Most of the hard math proofs are placed in the appendix, leaving the reader the choice of tackling the proof while reading the text, or reading the appendix later as sort of hardcore review.

You have to be motivated to read this book, even then you might find you’ve reached a stage where you need to step back. You’ll either want to take a breath, get a drink, enroll in university, or just take the opportunity to consider what’s been covered to this point.

I’m guessing if you’ve read this far, you’re motivated to read the book. (I am not saying that just because you’ve read this far you’re motivated, just that if you’re motivated, you’ve gotten this far.) Based solely on the title you know that the majority of topics discussed end in infinity. Except there is no end in infinity, and that’s one of the more persistent concepts he presents.

If I may start in the middle (about Chapter Six, I believe), we start with a right triangle and by geometric proof inscribe a circle, using only a straight edge and a compass. Then we do the same to draw a circle enclosing the triangle. This signals the arrival of infinity. If we can have a triangle within a circle, can we not draw a square, using just compass and straight edge? What about a pentagon? A hexagon, a heptagon?

What can we and can we not draw inside a circle using only a straight edge and a compass? If you roll your eyes, and cough up blood at the next statement, you can safely conclude this book is not for you. Here’s your teaser. The answer to the previous question is based on the equation (2^2^k + 1). If you’re still with me, these are known as Fermat Numbers. Fermat thought all numbers of this form were primes. (To get your geek on go here: www.prothsearch.net.)

By now, I’m pretty sure I’ve eliminated most of my initial audience. I’m going to speed on toward the end of the book. In the final chapter, Kaplan discusses the infiniteness of infinity. This is my phrase not his. If we have the infinite set of whole numbers, and there is an infinite set of real numbers between 0 and 1, do we not have a greater infinite number of real numbers than we do of whole numbers? Then, if we have a greater number of real numbers, and we can plot those on a standard x-y graph, can we map this infinite set of real numbers 1 to 1 to the infinite set of whole numbers? (The answer to this is yes we can.) If we can map them 1 to 1, doesn’t that mean we have an equally infinite number of real and whole numbers?

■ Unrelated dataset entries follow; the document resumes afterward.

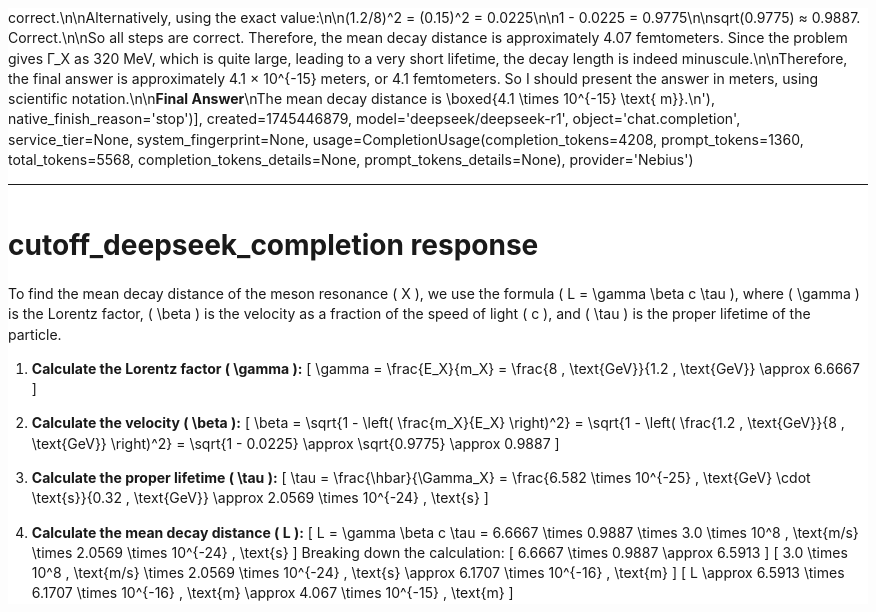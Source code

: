 correct.\n\nAlternatively, using the exact value:\n\n(1.2/8)^2 = (0.15)^2 = 0.0225\n\n1 - 0.0225 = 0.9775\n\nsqrt(0.9775) ≈ 0.9887. Correct.\n\nSo all steps are correct. Therefore, the mean decay distance is approximately 4.07 femtometers. Since the problem gives Γ_X as 320 MeV, which is quite large, leading to a very short lifetime, the decay length is indeed minuscule.\n\nTherefore, the final answer is approximately 4.1 × 10^{-15} meters, or 4.1 femtometers. So I should present the answer in meters, using scientific notation.\n\n**Final Answer**\nThe mean decay distance is \\boxed{4.1 \\times 10^{-15} \\text{ m}}.\n'), native_finish_reason='stop')], created=1745446879, model='deepseek/deepseek-r1', object='chat.completion', service_tier=None, system_fingerprint=None, usage=CompletionUsage(completion_tokens=4208, prompt_tokens=1360, total_tokens=5568, completion_tokens_details=None, prompt_tokens_details=None), provider='Nebius')

---

# cutoff_deepseek_completion response

To find the mean decay distance of the meson resonance \( X \), we use the formula \( L = \gamma \beta c \tau \), where \( \gamma \) is the Lorentz factor, \( \beta \) is the velocity as a fraction of the speed of light \( c \), and \( \tau \) is the proper lifetime of the particle.

1. **Calculate the Lorentz factor \( \gamma \):**
   \[
   \gamma = \frac{E_X}{m_X} = \frac{8 \, \text{GeV}}{1.2 \, \text{GeV}} \approx 6.6667
   \]

2. **Calculate the velocity \( \beta \):**
   \[
   \beta = \sqrt{1 - \left( \frac{m_X}{E_X} \right)^2} = \sqrt{1 - \left( \frac{1.2 \, \text{GeV}}{8 \, \text{GeV}} \right)^2} = \sqrt{1 - 0.0225} \approx \sqrt{0.9775} \approx 0.9887
   \]

3. **Calculate the proper lifetime \( \tau \):**
   \[
   \tau = \frac{\hbar}{\Gamma_X} = \frac{6.582 \times 10^{-25} \, \text{GeV} \cdot \text{s}}{0.32 \, \text{GeV}} \approx 2.0569 \times 10^{-24} \, \text{s}
   \]

4. **Calculate the mean decay distance \( L \):**
   \[
   L = \gamma \beta c \tau = 6.6667 \times 0.9887 \times 3.0 \times 10^8 \, \text{m/s} \times 2.0569 \times 10^{-24} \, \text{s}
   \]
   Breaking down the calculation:
   \[
   6.6667 \times 0.9887 \approx 6.5913
   \]
   \[
   3.0 \times 10^8 \, \text{m/s} \times 2.0569 \times 10^{-24} \, \text{s} \approx 6.1707 \times 10^{-16} \, \text{m}
   \]
   \[
   L \approx 6.5913 \times 6.1707 \times 10^{-16} \, \text{m} \approx 4.067 \times 10^{-15} \, \text{m}
   \]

So which is right? Can it be that both right?

This is just a dip of the toe into an infinite pool of concepts that verge on, border against, run wild through the field of infinity in its infinite variety. If you’re fascinated, go see what else he has to say. If you aren’t fascinated, but you’ve gotten this far, thank you for listening while I gush over math.

Kaplan has authored several other books on mathematics, with illustrations provided by his wife, and is one of the primary contributors to a teaching organization The Math Circle. The Math Circle Summer Teacher Training Institute held its fifth Math Circle Summer Teacher Training Institute at Notre Dame in July 2012.